To do: The answer must be a single number: how many lines in the entries below contain the word "href".

Dataset entries:
Content starts

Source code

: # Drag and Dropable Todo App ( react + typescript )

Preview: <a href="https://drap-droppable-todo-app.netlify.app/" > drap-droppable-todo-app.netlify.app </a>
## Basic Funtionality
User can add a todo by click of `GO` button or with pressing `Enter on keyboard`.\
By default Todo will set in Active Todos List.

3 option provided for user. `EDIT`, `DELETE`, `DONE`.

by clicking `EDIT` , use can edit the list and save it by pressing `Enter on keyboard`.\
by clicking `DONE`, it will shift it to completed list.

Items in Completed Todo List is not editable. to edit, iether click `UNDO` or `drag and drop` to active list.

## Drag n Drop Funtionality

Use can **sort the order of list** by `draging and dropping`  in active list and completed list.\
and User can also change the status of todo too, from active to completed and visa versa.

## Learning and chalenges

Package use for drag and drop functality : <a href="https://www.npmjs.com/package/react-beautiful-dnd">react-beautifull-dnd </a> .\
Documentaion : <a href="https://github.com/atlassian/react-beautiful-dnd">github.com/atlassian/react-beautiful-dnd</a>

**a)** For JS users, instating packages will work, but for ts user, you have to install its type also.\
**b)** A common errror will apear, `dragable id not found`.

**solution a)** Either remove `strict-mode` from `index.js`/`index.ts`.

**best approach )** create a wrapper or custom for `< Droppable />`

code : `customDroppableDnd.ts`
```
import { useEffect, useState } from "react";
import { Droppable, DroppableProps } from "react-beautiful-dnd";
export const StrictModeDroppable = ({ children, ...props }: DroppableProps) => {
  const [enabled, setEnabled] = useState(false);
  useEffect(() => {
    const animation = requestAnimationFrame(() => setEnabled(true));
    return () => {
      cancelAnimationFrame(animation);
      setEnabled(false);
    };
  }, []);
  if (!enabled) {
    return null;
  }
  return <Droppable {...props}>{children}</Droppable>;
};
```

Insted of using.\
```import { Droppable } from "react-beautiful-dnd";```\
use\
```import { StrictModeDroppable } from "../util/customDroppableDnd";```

Content ends

The completed task: 3